In retrospect, I should have investigated the management of the Tasmota configuration files more thoroughly. It would have made more sense to create a console application that performed the download procedure given a configuration file. That way a GUI application could have handled the options much like
tasmotasbackup does but passed on the actual download task to the console application. At the same time, the console application could be launched by a scheduled task to automate the process which is really the best way to handle backups. Another possibility is to add a command line switch to the utilities so that it performs a backup with the current options instead of starting the interactive user interface. This is something to look into once I tire of manually backing up the Tasmota configurations. To be fair, that is something I do very rarely, as I do not update the device firmware with every new version of Tasmota, so it may take quite some time before I get around to this idea.

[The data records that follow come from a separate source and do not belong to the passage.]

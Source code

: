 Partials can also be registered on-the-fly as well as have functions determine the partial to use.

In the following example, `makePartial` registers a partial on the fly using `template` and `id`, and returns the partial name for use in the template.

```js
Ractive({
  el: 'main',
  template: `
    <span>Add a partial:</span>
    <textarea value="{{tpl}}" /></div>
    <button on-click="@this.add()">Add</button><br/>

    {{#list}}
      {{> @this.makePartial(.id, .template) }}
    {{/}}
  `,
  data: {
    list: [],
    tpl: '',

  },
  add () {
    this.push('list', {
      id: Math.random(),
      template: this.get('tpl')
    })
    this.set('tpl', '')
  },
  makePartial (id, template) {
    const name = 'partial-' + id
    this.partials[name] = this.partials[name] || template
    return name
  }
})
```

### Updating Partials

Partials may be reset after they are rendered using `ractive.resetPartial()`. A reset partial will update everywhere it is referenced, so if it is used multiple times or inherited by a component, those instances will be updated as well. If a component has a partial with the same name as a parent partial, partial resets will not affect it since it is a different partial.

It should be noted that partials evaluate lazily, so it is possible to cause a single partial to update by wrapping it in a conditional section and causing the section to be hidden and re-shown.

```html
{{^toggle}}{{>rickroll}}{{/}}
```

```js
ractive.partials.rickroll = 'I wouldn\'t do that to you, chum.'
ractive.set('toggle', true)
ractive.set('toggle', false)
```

When writing the first version of this post, I thought that it would be very simple to add an IP scan à la dragonflyuk and Yuval. Could not have been more wrong.

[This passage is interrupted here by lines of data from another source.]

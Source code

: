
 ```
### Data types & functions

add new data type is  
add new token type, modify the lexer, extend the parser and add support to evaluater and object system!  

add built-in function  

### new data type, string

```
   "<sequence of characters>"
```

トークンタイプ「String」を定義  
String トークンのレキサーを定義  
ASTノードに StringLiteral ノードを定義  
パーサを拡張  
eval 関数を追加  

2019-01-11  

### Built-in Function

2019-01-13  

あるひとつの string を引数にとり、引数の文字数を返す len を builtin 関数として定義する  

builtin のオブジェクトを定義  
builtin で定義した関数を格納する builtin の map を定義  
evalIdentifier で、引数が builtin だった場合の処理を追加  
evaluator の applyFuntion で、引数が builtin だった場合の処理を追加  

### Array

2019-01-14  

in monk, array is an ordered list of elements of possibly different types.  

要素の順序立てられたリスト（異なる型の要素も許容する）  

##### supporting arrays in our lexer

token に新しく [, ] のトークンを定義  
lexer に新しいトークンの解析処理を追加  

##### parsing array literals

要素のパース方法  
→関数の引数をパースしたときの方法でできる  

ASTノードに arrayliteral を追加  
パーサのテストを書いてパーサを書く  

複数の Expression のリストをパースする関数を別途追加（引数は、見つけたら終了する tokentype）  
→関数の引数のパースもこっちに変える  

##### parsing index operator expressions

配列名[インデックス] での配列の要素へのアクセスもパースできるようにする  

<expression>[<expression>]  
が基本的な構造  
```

tamotasbackup0 took me much longer than the
tasmotasback even though "only" one function of the source code and the first sheet of the wizard were being replaced. At first I could not find an IPv4 unit that filled my needs, so I had to write one using NLDIPTypes.pas by the Dutch Delphi Community as a starting point. That turned out to be a lot of fun, using advanced records and operator overloads for the first time. Then I had to add two more forms to edit the lists of included and excluded IP addresses. It was while working out the details of the IP scan that the timing problems discussed above became obvious, which was a good thing. All in all, a good learning experience even if somewhat tedious.
The obvious next step is to combine the two utilities into one. There are two reasons one would want to do this.
- When the faster MQTT based search for Tasmota devices seems to miss devices then a longer scan of all IP addresses can be undertaken.
- On systems where the mosquitto library is not installed, then the slower HTTP scan of IP addresses can be used.
There's already a prototype of this super utility working on my Linux machine but it will not do. The problem with this approach is the static linking of the
mosquitto library. Because of that the super utility will not run if the
mosquitto library is not installed, which is a failure with regard to the second argument. There is a solution for this problem, which is dynamic linking the
mosquitto library. Unfortunately, this will require quite a bit of boring rewritting of all the function declarations in
mosquitto.pas. A way to avoid this would be to catch the exception raised by the absence of the static library. Unfortunately, I don't even know if such an exception exists and, secondly, the program is aborted when the library cannot be found very early, even before the initialization code of the
mosquitto.pas unit is executed. Does anyone know of a way to catch the absence of a static library during that start of a Free Pascal program? Any help would be greatly appreciated.